FROM VIETNAMESE LITHOPHONES TO BALINESE GAMELANS: A HISTORY OF TUNED PERCUSSION IN THE INDO-PACIFIC REGION

Roger Blench

Abstract


Southeast Asia and adjacent regions are part of a general area defined musically by ensembles of tuned percussion instruments played in a heterophonic style. It has been argued that there is some link between African and Southeast Asian xylophones, but this is almost certainly erroneous. Tuned percussion instruments are bounded by India in the west, Laos in the North and China in the east, spreading down into island Indonesia but stopping short of Melanesia. The instruments used in these ensembles vary greatly, although wooden and metal xylophones are the most common. However, tuned stones, bronze vessels (bell, gongs etc.), struck hanging bamboo tubes and others have all been adapted to the same principle. Some of these instruments leave more archaeological traces than others; tuned stones (notably Chinese lithophones) have a high profile archaeologically, along with bronze bells, which may over-emphasise their importance in relation to wooden and bamboo instruments.

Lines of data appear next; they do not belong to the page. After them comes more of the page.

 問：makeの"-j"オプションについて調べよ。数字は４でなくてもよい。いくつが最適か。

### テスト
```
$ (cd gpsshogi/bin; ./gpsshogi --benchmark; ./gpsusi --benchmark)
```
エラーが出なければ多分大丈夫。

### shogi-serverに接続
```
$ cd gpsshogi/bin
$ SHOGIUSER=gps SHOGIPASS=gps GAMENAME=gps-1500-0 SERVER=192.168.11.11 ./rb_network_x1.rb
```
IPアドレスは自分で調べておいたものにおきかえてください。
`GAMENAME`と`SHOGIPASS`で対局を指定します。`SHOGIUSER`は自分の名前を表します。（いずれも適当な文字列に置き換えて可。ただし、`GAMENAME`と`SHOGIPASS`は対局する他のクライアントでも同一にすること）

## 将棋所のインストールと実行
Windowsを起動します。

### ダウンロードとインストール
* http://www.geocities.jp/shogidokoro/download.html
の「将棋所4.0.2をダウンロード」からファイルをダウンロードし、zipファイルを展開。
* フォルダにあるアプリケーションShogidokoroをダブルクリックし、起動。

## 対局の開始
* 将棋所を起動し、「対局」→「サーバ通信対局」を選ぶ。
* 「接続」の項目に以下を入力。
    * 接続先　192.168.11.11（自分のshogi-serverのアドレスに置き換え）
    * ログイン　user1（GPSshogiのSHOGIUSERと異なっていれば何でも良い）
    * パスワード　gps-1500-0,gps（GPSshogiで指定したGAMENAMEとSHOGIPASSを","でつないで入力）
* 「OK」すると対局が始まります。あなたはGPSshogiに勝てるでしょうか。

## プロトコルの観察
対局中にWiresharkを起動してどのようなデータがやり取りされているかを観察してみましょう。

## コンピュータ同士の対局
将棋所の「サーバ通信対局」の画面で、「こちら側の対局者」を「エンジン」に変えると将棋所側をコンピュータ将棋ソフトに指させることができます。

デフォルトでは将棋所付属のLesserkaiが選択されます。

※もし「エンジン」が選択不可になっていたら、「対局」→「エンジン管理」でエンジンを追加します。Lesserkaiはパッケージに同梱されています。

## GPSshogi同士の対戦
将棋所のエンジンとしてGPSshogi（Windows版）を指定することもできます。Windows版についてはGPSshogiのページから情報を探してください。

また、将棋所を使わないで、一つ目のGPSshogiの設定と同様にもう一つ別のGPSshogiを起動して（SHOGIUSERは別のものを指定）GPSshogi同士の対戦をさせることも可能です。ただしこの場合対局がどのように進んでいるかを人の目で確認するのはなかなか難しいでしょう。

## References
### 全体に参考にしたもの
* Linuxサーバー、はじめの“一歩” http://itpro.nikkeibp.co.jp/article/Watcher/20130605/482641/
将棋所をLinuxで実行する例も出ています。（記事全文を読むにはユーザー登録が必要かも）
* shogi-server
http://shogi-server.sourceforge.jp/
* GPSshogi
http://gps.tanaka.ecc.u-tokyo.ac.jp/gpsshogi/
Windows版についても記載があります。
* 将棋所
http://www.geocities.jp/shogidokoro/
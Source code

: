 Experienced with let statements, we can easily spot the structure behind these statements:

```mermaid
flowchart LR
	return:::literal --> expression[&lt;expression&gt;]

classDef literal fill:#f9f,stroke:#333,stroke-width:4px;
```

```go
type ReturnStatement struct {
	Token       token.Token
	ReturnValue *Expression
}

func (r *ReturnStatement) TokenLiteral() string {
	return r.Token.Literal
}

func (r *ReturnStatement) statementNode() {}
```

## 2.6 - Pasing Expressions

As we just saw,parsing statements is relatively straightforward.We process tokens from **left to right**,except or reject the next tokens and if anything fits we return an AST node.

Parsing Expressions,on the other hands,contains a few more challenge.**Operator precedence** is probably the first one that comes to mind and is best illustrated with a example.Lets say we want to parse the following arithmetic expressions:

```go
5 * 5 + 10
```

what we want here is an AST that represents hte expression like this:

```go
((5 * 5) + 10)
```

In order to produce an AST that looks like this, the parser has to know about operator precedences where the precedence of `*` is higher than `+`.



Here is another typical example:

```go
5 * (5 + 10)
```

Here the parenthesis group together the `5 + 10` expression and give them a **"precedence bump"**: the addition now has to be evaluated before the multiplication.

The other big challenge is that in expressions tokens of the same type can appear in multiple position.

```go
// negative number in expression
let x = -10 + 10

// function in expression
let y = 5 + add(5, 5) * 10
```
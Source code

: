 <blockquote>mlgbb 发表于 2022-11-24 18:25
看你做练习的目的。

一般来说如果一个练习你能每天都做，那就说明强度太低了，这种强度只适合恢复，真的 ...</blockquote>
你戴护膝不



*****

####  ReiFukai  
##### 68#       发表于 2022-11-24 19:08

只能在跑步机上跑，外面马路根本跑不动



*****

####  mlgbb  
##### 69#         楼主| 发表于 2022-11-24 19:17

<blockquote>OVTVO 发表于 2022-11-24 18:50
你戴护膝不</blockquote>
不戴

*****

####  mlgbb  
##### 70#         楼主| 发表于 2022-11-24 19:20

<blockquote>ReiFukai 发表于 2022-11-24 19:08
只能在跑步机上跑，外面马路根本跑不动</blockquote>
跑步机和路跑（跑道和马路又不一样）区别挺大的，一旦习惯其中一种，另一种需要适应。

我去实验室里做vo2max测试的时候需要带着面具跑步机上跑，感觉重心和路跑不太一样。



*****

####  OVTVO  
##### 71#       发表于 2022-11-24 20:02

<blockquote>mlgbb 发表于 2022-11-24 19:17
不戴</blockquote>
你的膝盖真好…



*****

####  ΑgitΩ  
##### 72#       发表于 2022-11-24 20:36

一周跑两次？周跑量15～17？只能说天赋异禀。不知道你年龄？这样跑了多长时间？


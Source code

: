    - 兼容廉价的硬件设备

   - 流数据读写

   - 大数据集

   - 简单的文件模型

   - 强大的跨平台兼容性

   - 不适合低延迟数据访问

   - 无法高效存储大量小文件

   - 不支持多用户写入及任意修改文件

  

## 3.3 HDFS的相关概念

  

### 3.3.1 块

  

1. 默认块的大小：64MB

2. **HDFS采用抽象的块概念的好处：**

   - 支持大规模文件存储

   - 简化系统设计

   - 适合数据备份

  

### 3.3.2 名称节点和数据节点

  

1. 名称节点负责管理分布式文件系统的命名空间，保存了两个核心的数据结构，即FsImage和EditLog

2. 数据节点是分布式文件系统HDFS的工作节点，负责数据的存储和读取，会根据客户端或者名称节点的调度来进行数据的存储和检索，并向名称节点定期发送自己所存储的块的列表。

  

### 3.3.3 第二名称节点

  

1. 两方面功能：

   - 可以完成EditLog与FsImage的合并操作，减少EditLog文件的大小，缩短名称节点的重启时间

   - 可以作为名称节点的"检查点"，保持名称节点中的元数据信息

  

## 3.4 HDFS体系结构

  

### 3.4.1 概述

This type of music is now of vanishingly low importance in China, Japan, Vietnam and Korea but dominant in Cambodia, Thailand, Myanmar, Malaysia and Indonesia, suggesting that over time, the centre of gravity of the style has shifted and become elaborated, as well as spreading to new instrument types. The paper presents evidence for the current distribution together with the limited evidence from excavation and historical documents and discusses the type of archaeological finds that might be relevant to enriching current models.